Supplied records Block Start

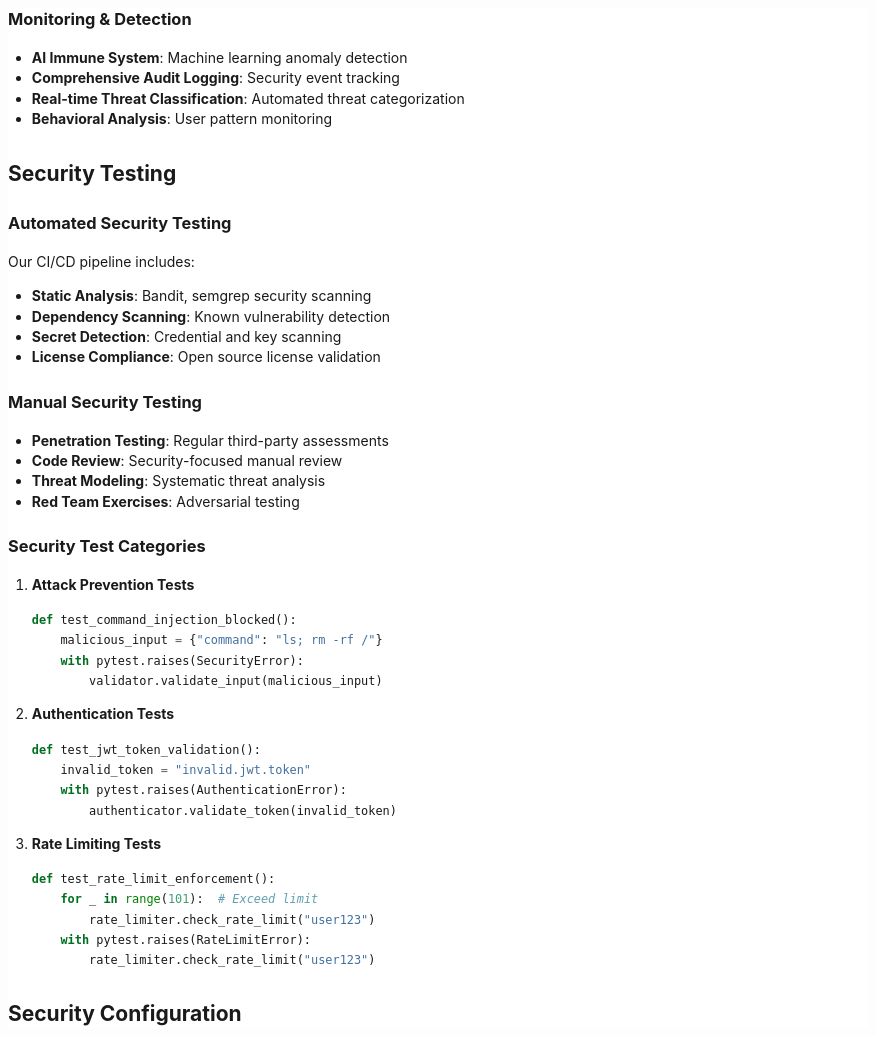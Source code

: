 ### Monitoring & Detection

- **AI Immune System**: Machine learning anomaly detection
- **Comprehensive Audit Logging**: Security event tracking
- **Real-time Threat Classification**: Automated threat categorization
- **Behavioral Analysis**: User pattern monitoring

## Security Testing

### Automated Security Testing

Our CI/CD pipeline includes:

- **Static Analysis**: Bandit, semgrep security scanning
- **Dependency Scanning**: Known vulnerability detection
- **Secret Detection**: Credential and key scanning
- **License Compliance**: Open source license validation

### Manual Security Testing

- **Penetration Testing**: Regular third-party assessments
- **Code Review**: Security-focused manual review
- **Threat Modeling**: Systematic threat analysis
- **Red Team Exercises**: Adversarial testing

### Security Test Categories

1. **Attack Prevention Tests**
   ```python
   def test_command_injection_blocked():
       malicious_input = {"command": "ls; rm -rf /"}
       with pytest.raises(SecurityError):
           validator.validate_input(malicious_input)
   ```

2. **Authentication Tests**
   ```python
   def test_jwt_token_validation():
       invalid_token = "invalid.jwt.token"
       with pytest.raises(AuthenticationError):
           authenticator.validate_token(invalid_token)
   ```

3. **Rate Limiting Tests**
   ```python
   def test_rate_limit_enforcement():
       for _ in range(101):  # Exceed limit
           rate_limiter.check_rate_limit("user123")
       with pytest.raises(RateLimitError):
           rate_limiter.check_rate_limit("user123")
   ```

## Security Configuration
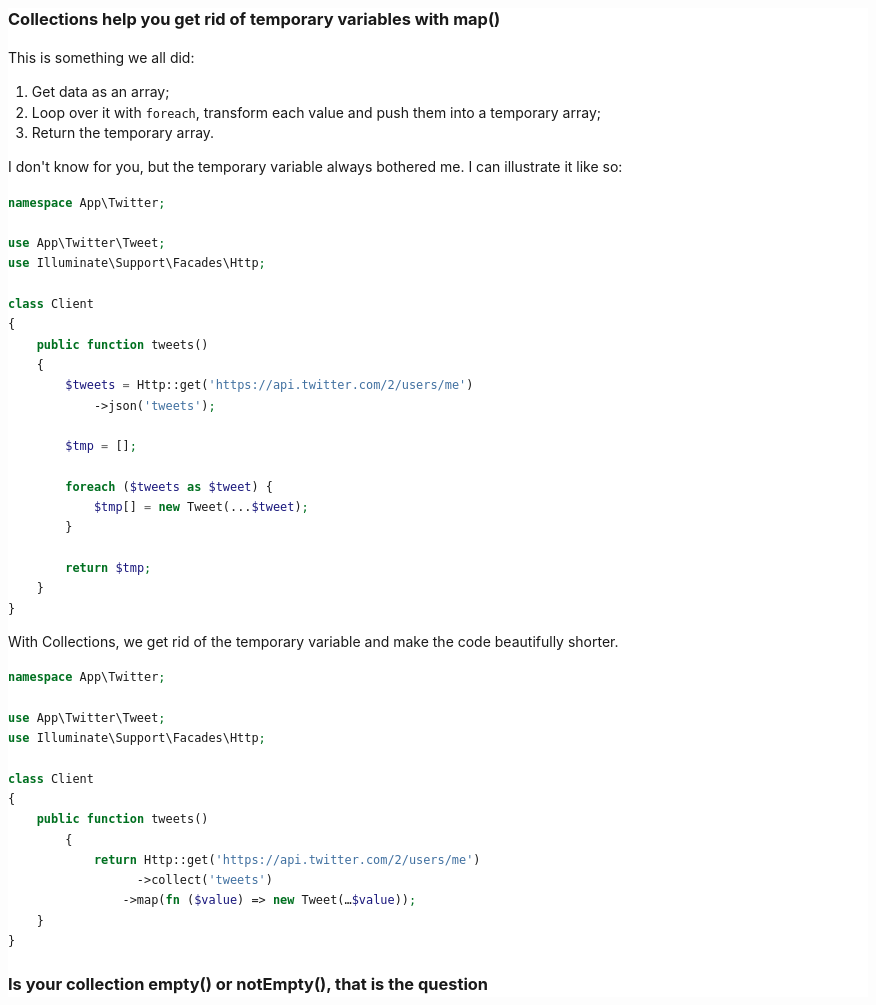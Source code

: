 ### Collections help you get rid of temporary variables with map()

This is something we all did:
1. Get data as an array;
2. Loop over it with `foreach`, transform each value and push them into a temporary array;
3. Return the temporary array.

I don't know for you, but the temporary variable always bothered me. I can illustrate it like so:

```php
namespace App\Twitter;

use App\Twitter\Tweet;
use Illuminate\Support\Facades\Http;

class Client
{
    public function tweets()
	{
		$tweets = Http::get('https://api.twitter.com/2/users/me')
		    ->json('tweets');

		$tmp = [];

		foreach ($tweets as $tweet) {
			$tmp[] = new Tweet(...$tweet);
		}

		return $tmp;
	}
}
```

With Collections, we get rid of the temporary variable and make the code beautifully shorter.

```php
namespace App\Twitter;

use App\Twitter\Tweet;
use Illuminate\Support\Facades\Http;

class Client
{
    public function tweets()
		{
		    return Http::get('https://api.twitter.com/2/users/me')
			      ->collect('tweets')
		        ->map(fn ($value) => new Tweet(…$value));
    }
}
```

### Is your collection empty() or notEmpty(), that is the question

Supplied records Block End

Scan the data above for the word "temporary" and report every line where it is found.

: ### Collections help you get rid of temporary variables with map()
2. Loop over it with `foreach`, transform each value and push them into a temporary array;
3. Return the temporary array.
I don't know for you, but the temporary variable always bothered me. I can illustrate it like so:
With Collections, we get rid of the temporary variable and make the code beautifully shorter.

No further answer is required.